Discovery/Retrospective 2015-11-30

Review action items from previous retrospective:

edit
  • Erik: Brainstorm on language-related goal
    • DONE. Chose to move forward with Accept-Language headers (Erik) and training a language detector (Trey)
  • Kevin to take showcase feedback to Adam
    • DONE
  • Oliver to continue email thread about user satisfaction suvey
    • DONE
  • Kevin to email about wiki page "categories"
    • Stas added categories; We thought there was an email conversation, but I [Kevin] can't find it right now.
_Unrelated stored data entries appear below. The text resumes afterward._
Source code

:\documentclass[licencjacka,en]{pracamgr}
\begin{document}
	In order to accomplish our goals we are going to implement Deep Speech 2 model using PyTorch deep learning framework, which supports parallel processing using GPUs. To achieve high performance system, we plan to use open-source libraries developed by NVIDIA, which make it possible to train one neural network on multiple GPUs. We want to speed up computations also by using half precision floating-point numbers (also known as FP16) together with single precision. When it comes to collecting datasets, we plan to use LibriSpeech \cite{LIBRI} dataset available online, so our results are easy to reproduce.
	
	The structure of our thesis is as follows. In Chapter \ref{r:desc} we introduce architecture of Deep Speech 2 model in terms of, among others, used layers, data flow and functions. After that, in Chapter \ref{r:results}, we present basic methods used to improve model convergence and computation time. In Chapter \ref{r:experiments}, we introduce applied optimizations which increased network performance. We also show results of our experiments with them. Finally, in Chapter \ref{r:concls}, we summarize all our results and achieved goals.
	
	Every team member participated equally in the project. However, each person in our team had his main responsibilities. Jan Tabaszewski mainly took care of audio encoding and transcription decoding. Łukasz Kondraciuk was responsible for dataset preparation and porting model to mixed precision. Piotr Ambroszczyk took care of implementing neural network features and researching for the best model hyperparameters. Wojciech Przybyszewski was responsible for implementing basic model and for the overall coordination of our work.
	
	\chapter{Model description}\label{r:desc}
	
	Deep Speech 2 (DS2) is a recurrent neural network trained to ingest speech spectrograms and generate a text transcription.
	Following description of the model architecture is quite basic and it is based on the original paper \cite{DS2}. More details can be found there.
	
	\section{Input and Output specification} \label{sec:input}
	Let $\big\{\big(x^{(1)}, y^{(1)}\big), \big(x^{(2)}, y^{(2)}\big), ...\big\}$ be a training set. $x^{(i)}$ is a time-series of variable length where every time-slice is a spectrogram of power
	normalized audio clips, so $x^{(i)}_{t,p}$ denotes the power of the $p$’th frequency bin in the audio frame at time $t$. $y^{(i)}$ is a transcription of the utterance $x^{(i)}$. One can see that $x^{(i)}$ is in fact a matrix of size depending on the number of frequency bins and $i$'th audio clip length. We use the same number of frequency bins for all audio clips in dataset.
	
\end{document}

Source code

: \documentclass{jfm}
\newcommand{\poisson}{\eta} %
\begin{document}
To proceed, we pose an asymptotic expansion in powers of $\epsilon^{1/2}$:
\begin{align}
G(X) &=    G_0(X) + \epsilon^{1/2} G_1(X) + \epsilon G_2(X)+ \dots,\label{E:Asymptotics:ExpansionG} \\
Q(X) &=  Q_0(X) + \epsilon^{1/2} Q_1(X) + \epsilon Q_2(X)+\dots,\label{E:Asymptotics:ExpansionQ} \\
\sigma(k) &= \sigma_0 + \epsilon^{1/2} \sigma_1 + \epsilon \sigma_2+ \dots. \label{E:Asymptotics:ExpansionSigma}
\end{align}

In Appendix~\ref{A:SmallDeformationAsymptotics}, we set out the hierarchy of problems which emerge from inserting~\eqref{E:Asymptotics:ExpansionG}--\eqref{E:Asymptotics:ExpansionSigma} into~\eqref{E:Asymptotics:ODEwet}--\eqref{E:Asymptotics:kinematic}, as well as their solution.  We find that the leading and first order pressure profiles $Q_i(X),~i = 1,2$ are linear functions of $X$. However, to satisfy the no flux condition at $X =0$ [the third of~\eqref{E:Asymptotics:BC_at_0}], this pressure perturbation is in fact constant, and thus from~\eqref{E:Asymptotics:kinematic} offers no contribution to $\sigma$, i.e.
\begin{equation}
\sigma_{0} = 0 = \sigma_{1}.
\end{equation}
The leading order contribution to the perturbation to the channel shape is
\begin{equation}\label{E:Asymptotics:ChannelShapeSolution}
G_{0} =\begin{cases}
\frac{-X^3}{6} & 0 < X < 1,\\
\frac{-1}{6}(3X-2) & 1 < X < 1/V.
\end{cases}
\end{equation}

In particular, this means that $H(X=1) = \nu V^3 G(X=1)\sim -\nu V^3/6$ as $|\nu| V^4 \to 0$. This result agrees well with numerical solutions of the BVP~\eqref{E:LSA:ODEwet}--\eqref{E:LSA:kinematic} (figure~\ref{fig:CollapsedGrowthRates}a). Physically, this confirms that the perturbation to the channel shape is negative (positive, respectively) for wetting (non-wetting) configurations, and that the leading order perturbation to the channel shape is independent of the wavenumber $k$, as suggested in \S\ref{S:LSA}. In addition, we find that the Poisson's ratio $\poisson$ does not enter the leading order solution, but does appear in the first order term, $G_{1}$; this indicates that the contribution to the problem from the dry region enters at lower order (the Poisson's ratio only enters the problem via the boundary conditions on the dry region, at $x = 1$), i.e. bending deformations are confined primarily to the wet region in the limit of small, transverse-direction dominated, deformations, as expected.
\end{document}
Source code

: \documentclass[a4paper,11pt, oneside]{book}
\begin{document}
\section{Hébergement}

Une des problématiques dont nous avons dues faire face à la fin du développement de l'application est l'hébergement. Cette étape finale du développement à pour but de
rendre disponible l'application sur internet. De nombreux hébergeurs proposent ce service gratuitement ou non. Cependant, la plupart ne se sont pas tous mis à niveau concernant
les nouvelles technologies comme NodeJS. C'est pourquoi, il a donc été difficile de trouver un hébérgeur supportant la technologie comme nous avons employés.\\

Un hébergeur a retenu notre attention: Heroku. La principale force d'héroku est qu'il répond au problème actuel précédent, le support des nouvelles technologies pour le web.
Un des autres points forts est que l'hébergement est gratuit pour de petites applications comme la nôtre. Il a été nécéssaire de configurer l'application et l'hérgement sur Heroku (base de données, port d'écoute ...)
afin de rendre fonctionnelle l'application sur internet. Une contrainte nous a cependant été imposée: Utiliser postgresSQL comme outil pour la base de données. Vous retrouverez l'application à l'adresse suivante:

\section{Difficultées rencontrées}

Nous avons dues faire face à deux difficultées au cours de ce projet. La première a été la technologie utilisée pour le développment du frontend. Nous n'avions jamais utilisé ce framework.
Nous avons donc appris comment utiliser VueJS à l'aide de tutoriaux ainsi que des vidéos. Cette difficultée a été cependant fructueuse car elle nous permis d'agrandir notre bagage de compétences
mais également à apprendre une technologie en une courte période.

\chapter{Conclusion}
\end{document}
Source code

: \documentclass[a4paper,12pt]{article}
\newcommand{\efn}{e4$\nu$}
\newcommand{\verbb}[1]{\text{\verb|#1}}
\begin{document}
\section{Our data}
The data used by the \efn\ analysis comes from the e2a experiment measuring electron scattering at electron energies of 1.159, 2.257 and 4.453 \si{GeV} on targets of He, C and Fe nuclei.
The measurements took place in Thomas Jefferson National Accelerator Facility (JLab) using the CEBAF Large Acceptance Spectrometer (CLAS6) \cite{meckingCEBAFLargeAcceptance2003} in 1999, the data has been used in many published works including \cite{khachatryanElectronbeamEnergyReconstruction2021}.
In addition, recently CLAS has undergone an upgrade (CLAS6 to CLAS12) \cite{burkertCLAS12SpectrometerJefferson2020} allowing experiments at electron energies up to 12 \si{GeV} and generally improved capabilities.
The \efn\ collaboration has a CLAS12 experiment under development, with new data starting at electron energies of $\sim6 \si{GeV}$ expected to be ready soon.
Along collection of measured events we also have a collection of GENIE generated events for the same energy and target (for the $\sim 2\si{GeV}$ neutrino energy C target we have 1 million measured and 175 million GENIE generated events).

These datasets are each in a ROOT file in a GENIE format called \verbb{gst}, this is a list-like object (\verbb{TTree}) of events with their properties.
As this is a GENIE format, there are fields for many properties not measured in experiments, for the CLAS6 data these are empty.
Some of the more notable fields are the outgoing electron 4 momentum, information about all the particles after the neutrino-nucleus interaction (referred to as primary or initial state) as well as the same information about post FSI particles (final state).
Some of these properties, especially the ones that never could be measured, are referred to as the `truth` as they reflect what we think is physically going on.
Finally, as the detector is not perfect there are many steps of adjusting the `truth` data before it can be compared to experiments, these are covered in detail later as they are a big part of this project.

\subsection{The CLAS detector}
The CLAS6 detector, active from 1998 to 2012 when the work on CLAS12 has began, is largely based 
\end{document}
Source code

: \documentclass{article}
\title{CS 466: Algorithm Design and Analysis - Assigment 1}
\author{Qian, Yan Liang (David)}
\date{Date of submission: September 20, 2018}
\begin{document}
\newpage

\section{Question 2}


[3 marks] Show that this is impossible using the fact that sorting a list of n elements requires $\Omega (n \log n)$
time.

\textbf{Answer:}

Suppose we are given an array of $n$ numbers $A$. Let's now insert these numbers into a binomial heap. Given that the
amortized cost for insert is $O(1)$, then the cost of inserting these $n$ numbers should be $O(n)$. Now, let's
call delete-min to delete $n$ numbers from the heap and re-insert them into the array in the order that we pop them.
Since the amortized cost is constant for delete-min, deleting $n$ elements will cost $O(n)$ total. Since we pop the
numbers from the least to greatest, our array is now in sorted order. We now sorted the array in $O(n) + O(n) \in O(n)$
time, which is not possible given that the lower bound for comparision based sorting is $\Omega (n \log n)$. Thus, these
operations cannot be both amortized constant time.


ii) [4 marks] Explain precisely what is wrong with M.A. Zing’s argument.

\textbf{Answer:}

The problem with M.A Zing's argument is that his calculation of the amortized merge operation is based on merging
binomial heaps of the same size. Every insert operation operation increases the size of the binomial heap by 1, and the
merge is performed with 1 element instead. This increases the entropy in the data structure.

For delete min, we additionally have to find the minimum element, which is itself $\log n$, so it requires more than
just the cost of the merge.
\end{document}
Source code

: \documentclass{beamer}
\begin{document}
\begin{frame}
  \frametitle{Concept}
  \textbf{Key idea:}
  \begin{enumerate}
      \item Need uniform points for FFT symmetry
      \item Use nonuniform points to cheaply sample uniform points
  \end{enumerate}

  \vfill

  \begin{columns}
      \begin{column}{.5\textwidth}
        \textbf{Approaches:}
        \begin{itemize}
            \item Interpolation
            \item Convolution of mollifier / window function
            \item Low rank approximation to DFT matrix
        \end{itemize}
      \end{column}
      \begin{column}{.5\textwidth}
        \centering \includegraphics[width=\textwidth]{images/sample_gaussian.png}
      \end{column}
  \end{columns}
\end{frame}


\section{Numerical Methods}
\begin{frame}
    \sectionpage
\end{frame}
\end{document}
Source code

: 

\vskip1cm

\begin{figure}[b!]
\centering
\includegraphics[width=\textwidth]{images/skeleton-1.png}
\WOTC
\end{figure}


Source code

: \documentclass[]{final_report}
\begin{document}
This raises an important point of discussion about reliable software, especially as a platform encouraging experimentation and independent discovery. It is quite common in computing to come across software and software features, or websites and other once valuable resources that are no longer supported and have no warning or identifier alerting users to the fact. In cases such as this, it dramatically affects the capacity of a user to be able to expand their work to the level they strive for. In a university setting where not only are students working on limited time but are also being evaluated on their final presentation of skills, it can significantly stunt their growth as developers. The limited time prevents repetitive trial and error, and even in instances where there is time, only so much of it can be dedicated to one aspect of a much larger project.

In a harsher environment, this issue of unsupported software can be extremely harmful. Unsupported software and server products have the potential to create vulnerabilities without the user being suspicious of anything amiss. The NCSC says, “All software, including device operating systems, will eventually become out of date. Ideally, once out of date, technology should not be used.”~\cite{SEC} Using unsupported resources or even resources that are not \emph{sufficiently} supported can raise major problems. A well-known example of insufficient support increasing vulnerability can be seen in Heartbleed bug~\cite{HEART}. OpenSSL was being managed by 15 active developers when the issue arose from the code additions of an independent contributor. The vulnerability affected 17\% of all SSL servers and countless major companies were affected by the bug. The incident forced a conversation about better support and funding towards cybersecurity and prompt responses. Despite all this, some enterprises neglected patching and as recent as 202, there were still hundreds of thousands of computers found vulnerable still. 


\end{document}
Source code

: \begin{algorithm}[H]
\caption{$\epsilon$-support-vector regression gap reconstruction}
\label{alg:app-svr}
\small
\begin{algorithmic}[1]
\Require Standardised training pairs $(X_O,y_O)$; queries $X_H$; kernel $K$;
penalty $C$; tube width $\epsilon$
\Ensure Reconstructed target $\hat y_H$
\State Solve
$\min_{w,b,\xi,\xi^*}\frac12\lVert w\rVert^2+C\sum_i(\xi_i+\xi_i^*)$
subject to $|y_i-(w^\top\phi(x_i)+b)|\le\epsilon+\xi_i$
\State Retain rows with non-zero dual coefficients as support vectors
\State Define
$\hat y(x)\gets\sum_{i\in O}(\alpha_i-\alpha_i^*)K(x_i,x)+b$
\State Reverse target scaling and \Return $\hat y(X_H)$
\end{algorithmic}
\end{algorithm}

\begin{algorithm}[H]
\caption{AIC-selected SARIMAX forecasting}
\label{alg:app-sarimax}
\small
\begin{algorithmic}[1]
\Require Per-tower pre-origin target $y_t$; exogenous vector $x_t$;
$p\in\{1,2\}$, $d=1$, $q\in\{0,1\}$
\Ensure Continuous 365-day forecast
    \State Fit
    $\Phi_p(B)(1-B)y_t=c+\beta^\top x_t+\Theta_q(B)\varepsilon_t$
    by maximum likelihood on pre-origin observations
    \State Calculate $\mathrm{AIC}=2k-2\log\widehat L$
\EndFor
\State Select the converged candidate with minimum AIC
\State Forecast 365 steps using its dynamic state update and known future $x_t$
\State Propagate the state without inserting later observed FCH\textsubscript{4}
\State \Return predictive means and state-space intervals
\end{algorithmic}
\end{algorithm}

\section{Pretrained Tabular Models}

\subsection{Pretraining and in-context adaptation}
What has happened since the last retro? (2015-11-02)

edit
  • Portal shift to gerrit; event logging
  • Progress on relevance lab
  • Ongoing hiring processes
  • Ran multiple cirrus A/B tests
  • Worked out issues with avro schemas and analytics pipeline
  • Found a nasty bug in Blazegraph causing data corruption and developed a workaround (so it should stop now)
  • Improved WDQS GUI significantly (with WMDE team help)
  • Have monitoring dashboard for WDQS now: https://grafana.wikimedia.org/dashboard/db/wikidata-query-service
  • Maps are now available for ruwiki's Geohack (GPS links) and Wikivoyage (en & ru)
  • Dashboard for portal http://discovery.wmflabs.org/portal/

What went well?

edit
  • Cirrus A/B testing goes from strength to strength (and we now have analysis redundancy!)
  • We are 99% of the way there to achieving our primary search goal (https://www.mediawiki.org/wiki/Wikimedia_Engineering/2015-16_Q2_Goals#Search) ++
  • David's work with analytics to get the avro pipeline running has been much appreciated
  • Picking up the completion suggester work again; it was incredibly promising when we last ran tests on it!
  • Product manager hiring seems to be going extremely well! We have had a lot of really good candidates and interviews so far.
  • Progress on relevance lab
  • Maps are live in ru-geohack - thanks to an in-person meetings at a conference, and wikivoyage
  • Graphs are getting closer to being interactive
  • ruwiki reported significantly better satisfaction with tech side of WMF - possibly due to substantial participation in the community by Max and Yuri

What could have gone better?

edit
  • We didn't get the Survey out (and won't be able to do so usably until next quarter. I don't trust data from late December, simple as) ++
  • We didn't get the Portal A/B test out (and won't be able to do so usably until next quarter) +++
    • NOTE: Follow-up conversations raised the possibility that we might still be able to test this month
  • Unfortunately, the test we ran for our Q2 goal did not show significant user impact . We are still not showing significant user impact as a result of our search work. ++++++++++
  • The common terms query A/B test ended up in limbo
    • Canceled to focus on quarterly goal tests, was initially reverted by performance issues and once it was worked out we needed to move on.
    • We should try to pick it up again in January if we can; it was promising++++
  • Language detection is hard to do well on short strings. Data gathering for retraining a model is hard. Progress is slow.+
  • Hard to show impact on inter-language search, the number of queries is just too small (per initial analysis by Trey, and backed up by our prod tests).
  • All the features for inter-language search have been implemented but we should review Trey analysis and fine tune
  • ops hiring has moved forward, but no signature on the dotted line yet
  • Realized we can't analyze the did you mean test results, the test wasn't collecting data properly due to changed css classes+


Discussion

edit

TOPIC: "Unfortunately, the test we ran for our Q2 goal did not show significant user impact . We are still not showing significant user impact as a result of our search work."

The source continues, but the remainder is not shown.